OPINIÃO | VICTOR RUI DORES | Pedro da Silveira e a cidade da Horta




Pedro da Silveira
e a cidade da Horta


Em Pedro da Silveira (Fajã Grande, ilha das Flores, 1922 – Lisboa, 2003) coexiste o poeta, o ficcionista, o ensaísta, o crítico literário, o historiador, o tradutor, o etnógrafo, o folclorista, enfim, o investigador. Alguns pesquisadores estudam neste momento o seu espólio e nele deparam com uma vasta colaboração dispersa em periódicos e revistas. E são imensos os inéditos que aguardam e terão em breve a devida publicação.

Mantive com este florentino, e ao longo de três décadas, uma quase afetuosa relação de camaradagem literária. Digo quase porque era sobejamente conhecido o carácter intempestivo do seu manifesto mau feitio… Era eu estudante na Faculdade de Letras de Lisboa, e conheci-o em 1977, numa das minhas peregrinações pela Biblioteca Nacional, onde ele era competente e zeloso funcionário. Com vastos conhecimentos e (miúda) erudição, dele recebi incentivos, sugestões, referências biobibliográficas e informações preciosas para as minhas pesquisas e, durante os cinco anos que permaneci na capital e dava início a um percurso de escrita, ele foi, simultaneamente, meu “maître à penser” e o meu mais feroz crítico...

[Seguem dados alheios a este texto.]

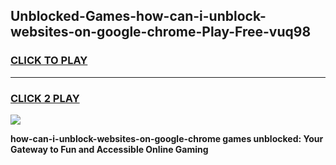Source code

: 
## Unblocked-Games-how-can-i-unblock-websites-on-google-chrome-Play-Free-vuq98
<h3>
<a href="https://premium76.site?title=how-can-i-unblock-websites-on-google-chrome&ref=10A">CLICK TO PLAY</a></h3>
<hr>

<h3>
<a href="https://premium76.site?title=how-can-i-unblock-websites-on-google-chrome&ref=10A">CLICK 2 PLAY</a>
  
</h3>

<a href="https://premium76.site?title=how-can-i-unblock-websites-on-google-chrome&ref=10A"><img src="https://clearcache.store/games.png"></a>


**how-can-i-unblock-websites-on-google-chrome games unblocked: Your Gateway to Fun and Accessible Online Gaming**
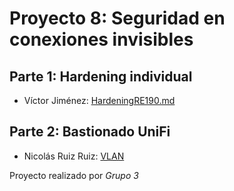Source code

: # Proyecto 8: Seguridad en conexiones invisibles

## Parte 1: Hardening individual

- Víctor Jiménez: [HardeningRE190.md](./Victor/HardeningRE190.md)

## Parte 2: Bastionado UniFi

- Nicolás Ruiz Ruiz: [VLAN](./ñop)

Proyecto realizado por _Grupo 3_
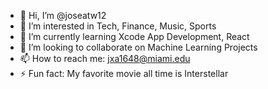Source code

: - 👋 Hi, I’m @joseatw12
- 👀 I’m interested in Tech, Finance, Music, Sports
- 🌱 I’m currently learning Xcode App Development, React
- 🫡 I’m looking to collaborate on Machine Learning Projects
- 📫 How to reach me: jxa1648@miami.edu
- ⚡ Fun fact: My favorite movie all time is Interstellar

<!---
joseatw12/joseatw12 is a ✨ special ✨ repository because its `README.md` (this file) appears on your GitHub profile.
You can click the Preview link to take a look at your changes.
--->
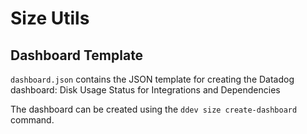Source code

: # Size Utils

## Dashboard Template

`dashboard.json` contains the JSON template for creating the Datadog dashboard: Disk Usage Status for Integrations and Dependencies 


The dashboard can be created using the `ddev size create-dashboard` command.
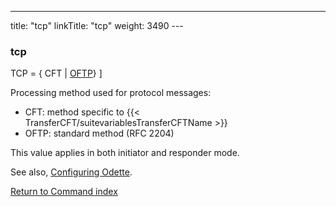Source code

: ---
title: "tcp"
linkTitle: "tcp"
weight: 3490
--- <span id="tcp"></span>

### tcp

TCP
= { CFT
&#124; <u>OFTP</u>} ]

Processing method used for protocol messages:

- CFT: method specific to {{< TransferCFT/suitevariablesTransferCFTName >}}
- OFTP: standard method (RFC 2204)

This value applies in both initiator and responder mode.

See also, [Configuring Odette](../../../../protocols_start_here/start_here_odette/configuring_odette).

[Return to Command index](../../)

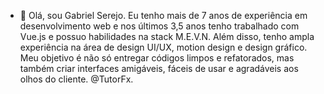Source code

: - 👋 Olá, sou Gabriel Serejo.
Eu tenho mais de 7 anos de experiência em desenvolvimento web e nos últimos 3,5 anos tenho trabalhado com Vue.js e possuo habilidades na stack M.E.V.N. Além disso, tenho ampla experiência na área de design UI/UX, motion design e design gráfico. Meu objetivo é não só entregar códigos limpos e refatorados, mas também criar interfaces amigáveis, fáceis de usar e agradáveis aos olhos do cliente.
@TutorFx.

<!---
TutorFx/TutorFx is a ✨ special ✨ repository because its `README.md` (this file) appears on your GitHub profile.
You can click the Preview link to take a look at your changes.
--->
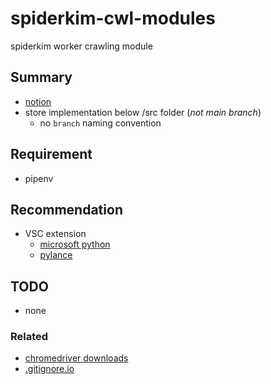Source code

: # spiderkim-cwl-modules

spiderkim worker crawling module

## Summary

- [notion](https://www.notion.so/spiderkim-cwl-modules-ea574483eac146db9edfafb1ff7cf730)
- store implementation below /src folder (_not main branch_)
  - no `branch` naming convention

## Requirement

- pipenv

## Recommendation

- VSC extension
  - [microsoft python](https://marketplace.visualstudio.com/items?itemName=ms-python.python)
  - [pylance](https://marketplace.visualstudio.com/items?itemName=ms-python.vscode-pylance)

## TODO

- none

### Related

- [chromedriver downloads](https://chromedriver.chromium.org/downloads)
- [.gitignore.io](https://www.toptal.com/developers/gitignore)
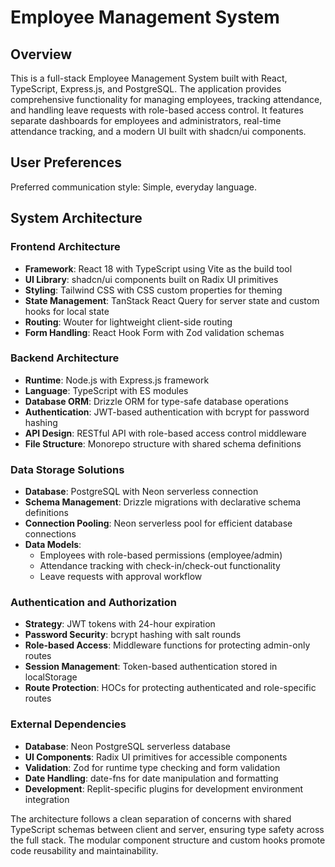 # Employee Management System

## Overview

This is a full-stack Employee Management System built with React, TypeScript, Express.js, and PostgreSQL. The application provides comprehensive functionality for managing employees, tracking attendance, and handling leave requests with role-based access control. It features separate dashboards for employees and administrators, real-time attendance tracking, and a modern UI built with shadcn/ui components.

## User Preferences

Preferred communication style: Simple, everyday language.

## System Architecture

### Frontend Architecture
- **Framework**: React 18 with TypeScript using Vite as the build tool
- **UI Library**: shadcn/ui components built on Radix UI primitives
- **Styling**: Tailwind CSS with CSS custom properties for theming
- **State Management**: TanStack React Query for server state and custom hooks for local state
- **Routing**: Wouter for lightweight client-side routing
- **Form Handling**: React Hook Form with Zod validation schemas

### Backend Architecture
- **Runtime**: Node.js with Express.js framework
- **Language**: TypeScript with ES modules
- **Database ORM**: Drizzle ORM for type-safe database operations
- **Authentication**: JWT-based authentication with bcrypt for password hashing
- **API Design**: RESTful API with role-based access control middleware
- **File Structure**: Monorepo structure with shared schema definitions

### Data Storage Solutions
- **Database**: PostgreSQL with Neon serverless connection
- **Schema Management**: Drizzle migrations with declarative schema definitions
- **Connection Pooling**: Neon serverless pool for efficient database connections
- **Data Models**: 
  - Employees with role-based permissions (employee/admin)
  - Attendance tracking with check-in/check-out functionality
  - Leave requests with approval workflow

### Authentication and Authorization
- **Strategy**: JWT tokens with 24-hour expiration
- **Password Security**: bcrypt hashing with salt rounds
- **Role-based Access**: Middleware functions for protecting admin-only routes
- **Session Management**: Token-based authentication stored in localStorage
- **Route Protection**: HOCs for protecting authenticated and role-specific routes

### External Dependencies
- **Database**: Neon PostgreSQL serverless database
- **UI Components**: Radix UI primitives for accessible components
- **Validation**: Zod for runtime type checking and form validation
- **Date Handling**: date-fns for date manipulation and formatting
- **Development**: Replit-specific plugins for development environment integration

The architecture follows a clean separation of concerns with shared TypeScript schemas between client and server, ensuring type safety across the full stack. The modular component structure and custom hooks promote code reusability and maintainability.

À época eu já conhecia a sua obra poética, nomeadamente A Ilha e o Mundo (Centro Bibliográfico, Lisboa, 1953) e Sinais de Oeste (Textos Vértice, Coimbra, 1962), livros que constituíram um valente abanão no impressionismo contemplativo que então caracterizava a poesia açoriana. Regressado aos Açores para iniciar carreira docente, mantive, durante alguns anos com Pedro da Silveira, abundante correspondência (para ele carta recebida era carta que sempre respondia com desusada generosidade), e nunca deixei de ser seu atento discípulo. Anos mais tarde encontrámo-nos em vários congressos e fóruns de debate. Fui seu companheiro de viagem e de quarto aquando da 49ª Feira Mundial do Livro de Frankfurt, integrados numa comitiva de escritores sob o patrocínio da Direção Regional de Cultura. E não esquecerei outros Encontros de Escritores: na Maia, ilha de São Miguel, e nos Estados Unidos da América (Califórnia), promovidos respetivamente por Daniel de Sá e Diniz Borges, e ainda outros eventos de índole cultural ocorridos em Lisboa e ilhas Terceira e São Jorge.




O fascínio pela História, pela sua compreensão e pelo gosto de assumir a sua condição insular, inserido nesse contexto físico e social próprio que são os Açores, levou Pedro da Silveira a escrever o notável poema “Horta: quase réquiem” (inserto em Sinais de Oeste), que capta a essência da Horta em termos de vivências de um passado carvoeiro, marítimo, mercantil, telegráfico e cosmopolita:

(…) “Como isto foi grande, dinâmico, mercantil, aventureiro! / Homens de todas as raças no porto da Horta, / todas as línguas e bandeiras/ no porto da Horta. / 178 navios baleeiros num dia! / E a esquadra do Czar./ A Home Fleet./ E navios à carga, vozes, gritos, /o gemer dos guindastes”
(…)
(…) (“E isto era o rosto ancorado/ da civilização! / Era a mais alegre, a maior/ cidade pequena do Mundo!/ Era a riqueza de Londres/ E de Nova York!/ Era o requinte de Paris, o luxo/ De Sanpetersburgo!/ Todos mercavam, vendiam. /Embarcavam. /Tornavam).” (…)

Mas o poema não se fica por esta evocação melancólica de uma cidade outrora dinâmica e aberta ao mundo. Ao retratar o ciclo descendente da Horta, Pedro da Silveira lança sobre ela olhares muito críticos, já que a urbe tarda (isto nos anos 40 do século passado) em libertar-se dos valores que ficaram cristalizados no passado, impedindo-a de perseguir livremente o futuro que deseja. Mesmo assim o poeta mostra-se esperançado num novo renascimento da Horta: (…) “o passado que esperas/ em futuro renasça/ de nem sabes que frotas/ ou esquadras fantasmas…”.

A poesia de Pedro da Silveira, “o mais ocidental poeta europeu”, já garantiu uma posição de destaque no quadro da melhor poesia portuguesa. Haja agora, 100 anos depois do seu nascimento, quem o saiba (re)ler.